» **WHAT TO PRODUCE**:
Read the listing below and tally the lines that contain "VKAX"; the reply is that tally only.

» **PROVIDED ENTRIES**:
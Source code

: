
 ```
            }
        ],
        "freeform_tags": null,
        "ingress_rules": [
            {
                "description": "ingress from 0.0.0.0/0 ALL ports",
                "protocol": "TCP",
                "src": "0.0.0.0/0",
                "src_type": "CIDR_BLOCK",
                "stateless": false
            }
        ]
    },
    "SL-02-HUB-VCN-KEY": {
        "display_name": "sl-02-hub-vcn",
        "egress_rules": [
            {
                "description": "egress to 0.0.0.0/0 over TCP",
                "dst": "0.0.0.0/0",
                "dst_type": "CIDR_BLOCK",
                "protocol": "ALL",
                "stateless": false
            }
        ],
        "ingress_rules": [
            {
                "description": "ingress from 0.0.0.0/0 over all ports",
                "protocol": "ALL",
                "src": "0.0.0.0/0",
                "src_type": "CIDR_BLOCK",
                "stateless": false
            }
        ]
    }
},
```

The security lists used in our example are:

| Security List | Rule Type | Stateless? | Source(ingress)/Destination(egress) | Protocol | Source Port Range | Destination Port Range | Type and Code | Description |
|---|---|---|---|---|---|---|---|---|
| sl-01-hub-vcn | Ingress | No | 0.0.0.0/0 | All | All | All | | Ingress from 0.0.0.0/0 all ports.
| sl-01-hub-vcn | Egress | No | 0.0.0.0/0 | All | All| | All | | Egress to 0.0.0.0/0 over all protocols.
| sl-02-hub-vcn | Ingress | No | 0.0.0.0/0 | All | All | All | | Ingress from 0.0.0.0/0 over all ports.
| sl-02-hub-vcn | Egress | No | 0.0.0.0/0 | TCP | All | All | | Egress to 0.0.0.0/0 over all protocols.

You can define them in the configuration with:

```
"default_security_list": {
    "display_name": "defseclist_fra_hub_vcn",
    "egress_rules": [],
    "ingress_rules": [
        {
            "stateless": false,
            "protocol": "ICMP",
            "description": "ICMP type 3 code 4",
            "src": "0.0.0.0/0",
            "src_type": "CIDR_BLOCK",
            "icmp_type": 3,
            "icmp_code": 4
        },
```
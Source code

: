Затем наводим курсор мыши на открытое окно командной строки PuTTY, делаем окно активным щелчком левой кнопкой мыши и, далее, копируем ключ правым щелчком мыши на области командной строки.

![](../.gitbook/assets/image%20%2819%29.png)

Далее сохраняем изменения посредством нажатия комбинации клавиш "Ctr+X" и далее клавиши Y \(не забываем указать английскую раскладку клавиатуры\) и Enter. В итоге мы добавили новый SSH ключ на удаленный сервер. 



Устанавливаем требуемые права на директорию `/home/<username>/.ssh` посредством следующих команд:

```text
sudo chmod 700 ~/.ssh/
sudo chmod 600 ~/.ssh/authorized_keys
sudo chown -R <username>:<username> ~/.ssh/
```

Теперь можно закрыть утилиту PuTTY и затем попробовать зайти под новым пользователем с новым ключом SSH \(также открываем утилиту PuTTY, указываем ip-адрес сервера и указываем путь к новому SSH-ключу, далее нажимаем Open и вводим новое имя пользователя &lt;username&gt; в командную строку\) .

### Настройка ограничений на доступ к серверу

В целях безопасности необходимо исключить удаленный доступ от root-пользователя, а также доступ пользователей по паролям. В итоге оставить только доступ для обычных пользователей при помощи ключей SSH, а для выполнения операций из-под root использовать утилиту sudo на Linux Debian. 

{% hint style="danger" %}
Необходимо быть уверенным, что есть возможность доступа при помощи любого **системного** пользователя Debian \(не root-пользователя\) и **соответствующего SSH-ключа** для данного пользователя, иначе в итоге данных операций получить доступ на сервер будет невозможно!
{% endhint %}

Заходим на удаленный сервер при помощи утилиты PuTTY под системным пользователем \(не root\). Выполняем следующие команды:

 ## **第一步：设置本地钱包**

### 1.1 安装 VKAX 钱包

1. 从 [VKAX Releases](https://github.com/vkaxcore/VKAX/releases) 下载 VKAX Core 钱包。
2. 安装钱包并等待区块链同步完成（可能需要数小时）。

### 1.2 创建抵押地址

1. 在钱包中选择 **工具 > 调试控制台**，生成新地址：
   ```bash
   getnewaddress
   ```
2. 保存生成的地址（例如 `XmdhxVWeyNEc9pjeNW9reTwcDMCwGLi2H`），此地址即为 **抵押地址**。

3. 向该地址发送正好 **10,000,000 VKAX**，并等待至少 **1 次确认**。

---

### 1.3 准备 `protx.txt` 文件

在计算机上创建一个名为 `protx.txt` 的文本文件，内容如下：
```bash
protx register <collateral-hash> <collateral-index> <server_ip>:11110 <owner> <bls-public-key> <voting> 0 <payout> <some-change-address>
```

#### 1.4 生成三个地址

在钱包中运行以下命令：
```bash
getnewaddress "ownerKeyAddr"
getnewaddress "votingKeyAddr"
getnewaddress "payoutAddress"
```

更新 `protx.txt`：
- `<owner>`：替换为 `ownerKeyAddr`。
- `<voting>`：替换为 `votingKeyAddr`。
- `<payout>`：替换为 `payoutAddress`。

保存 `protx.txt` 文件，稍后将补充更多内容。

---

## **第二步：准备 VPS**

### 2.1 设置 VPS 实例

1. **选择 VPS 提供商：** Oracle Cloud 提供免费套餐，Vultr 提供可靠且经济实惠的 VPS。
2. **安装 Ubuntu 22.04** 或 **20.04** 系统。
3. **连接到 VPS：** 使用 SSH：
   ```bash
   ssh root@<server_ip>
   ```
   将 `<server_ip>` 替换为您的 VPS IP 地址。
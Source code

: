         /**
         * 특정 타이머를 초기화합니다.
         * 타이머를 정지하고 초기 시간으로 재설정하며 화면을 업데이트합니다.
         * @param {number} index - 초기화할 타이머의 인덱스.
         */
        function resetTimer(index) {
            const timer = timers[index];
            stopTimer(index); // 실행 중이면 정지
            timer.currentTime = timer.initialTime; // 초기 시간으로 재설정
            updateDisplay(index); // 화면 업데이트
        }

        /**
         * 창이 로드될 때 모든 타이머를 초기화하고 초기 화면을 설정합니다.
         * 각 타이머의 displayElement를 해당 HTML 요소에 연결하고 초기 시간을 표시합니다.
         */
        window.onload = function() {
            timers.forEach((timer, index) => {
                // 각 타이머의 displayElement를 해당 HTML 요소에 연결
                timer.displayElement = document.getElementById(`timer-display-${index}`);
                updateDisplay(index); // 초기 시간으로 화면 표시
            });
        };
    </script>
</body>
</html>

» **COMPLETED TASK**:
3